## WHAT IS REQUIRED
Give the number of lines below that contain the string "might", and no other text.

## RAW DATA

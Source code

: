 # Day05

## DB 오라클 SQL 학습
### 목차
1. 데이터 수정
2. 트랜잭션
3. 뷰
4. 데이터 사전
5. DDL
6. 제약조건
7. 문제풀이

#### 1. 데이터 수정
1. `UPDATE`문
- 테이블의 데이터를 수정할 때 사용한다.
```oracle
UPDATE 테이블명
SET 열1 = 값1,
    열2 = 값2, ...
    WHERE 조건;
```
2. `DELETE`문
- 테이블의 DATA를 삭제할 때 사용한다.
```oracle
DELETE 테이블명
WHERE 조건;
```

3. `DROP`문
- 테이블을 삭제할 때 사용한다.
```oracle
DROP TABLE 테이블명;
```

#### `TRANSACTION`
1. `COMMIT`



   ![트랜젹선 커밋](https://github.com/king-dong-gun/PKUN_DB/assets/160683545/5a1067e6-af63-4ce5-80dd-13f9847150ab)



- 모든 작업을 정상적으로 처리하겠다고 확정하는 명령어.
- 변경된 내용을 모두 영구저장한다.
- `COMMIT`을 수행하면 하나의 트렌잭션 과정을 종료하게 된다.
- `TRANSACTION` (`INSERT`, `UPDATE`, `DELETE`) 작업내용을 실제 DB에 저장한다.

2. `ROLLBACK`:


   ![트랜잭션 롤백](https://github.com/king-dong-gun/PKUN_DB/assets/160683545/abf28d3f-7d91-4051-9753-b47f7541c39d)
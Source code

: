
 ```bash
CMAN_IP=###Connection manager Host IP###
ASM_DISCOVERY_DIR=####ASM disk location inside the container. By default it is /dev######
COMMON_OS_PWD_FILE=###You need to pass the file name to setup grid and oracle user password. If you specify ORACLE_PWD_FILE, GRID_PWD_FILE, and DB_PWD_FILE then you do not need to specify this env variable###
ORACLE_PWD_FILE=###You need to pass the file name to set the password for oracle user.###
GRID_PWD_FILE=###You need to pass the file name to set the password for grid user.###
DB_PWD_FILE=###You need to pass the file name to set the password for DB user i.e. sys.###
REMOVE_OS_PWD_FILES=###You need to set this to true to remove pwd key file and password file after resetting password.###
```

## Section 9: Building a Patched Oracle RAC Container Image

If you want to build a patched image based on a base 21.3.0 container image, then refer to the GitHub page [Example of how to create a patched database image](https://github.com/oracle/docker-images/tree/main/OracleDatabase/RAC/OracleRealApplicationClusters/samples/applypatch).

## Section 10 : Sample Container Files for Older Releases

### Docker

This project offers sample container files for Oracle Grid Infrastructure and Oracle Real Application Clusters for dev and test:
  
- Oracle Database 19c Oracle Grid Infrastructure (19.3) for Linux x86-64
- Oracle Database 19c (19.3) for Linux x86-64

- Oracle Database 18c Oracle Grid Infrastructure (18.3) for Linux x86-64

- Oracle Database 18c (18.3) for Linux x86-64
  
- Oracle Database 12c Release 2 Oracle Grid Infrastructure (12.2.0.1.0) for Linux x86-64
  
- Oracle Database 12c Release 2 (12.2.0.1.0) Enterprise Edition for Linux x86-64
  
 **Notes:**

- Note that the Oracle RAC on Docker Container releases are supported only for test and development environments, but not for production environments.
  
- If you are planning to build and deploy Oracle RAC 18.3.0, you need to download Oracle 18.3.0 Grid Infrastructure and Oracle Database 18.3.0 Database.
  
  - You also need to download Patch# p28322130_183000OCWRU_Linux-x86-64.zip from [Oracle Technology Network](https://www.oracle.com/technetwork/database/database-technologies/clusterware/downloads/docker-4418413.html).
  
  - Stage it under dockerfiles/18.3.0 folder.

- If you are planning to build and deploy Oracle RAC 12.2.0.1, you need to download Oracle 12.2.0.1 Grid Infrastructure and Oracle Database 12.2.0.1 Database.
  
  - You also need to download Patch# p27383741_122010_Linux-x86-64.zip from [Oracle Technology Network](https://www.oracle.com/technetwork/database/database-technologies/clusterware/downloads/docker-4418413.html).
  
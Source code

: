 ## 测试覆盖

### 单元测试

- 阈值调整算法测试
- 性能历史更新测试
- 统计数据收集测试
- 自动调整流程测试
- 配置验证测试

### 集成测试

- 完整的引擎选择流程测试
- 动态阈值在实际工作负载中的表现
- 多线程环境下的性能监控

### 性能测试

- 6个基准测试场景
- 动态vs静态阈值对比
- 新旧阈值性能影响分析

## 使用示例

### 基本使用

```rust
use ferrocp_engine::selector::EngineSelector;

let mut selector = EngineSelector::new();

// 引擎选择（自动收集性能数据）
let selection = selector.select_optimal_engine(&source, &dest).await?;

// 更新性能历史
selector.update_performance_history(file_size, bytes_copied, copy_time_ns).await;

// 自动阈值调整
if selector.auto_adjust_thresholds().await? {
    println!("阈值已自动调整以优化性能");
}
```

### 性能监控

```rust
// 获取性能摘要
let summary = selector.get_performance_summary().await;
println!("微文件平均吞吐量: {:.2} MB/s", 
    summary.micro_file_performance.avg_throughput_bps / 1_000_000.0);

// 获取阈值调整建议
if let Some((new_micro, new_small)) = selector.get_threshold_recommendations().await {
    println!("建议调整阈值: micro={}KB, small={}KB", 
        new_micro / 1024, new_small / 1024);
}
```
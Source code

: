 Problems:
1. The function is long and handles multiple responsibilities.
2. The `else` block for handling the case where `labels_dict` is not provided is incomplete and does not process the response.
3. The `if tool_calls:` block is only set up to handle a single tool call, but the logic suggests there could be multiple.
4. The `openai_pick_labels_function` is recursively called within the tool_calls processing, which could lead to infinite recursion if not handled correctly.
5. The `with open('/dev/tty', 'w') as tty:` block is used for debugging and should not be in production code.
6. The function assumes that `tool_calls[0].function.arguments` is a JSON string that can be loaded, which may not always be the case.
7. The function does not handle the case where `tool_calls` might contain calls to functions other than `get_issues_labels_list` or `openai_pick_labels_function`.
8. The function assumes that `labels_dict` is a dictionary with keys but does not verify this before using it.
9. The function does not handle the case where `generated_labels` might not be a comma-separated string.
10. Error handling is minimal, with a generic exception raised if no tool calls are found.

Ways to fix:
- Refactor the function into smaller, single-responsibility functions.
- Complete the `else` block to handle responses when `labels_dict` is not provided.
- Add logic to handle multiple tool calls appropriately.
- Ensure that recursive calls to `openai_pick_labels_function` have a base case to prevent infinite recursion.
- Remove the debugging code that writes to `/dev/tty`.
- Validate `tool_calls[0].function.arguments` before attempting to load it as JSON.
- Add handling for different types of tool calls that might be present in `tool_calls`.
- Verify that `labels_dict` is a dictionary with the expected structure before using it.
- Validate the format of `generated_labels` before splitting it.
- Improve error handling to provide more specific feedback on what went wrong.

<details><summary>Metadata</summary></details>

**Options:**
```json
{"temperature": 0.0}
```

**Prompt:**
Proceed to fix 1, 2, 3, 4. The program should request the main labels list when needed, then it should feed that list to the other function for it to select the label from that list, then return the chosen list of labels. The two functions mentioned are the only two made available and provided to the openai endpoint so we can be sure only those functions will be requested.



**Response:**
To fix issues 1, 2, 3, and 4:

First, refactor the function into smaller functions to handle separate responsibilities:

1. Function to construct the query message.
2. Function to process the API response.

## SOLUTION FOR THIS PROBLEM
3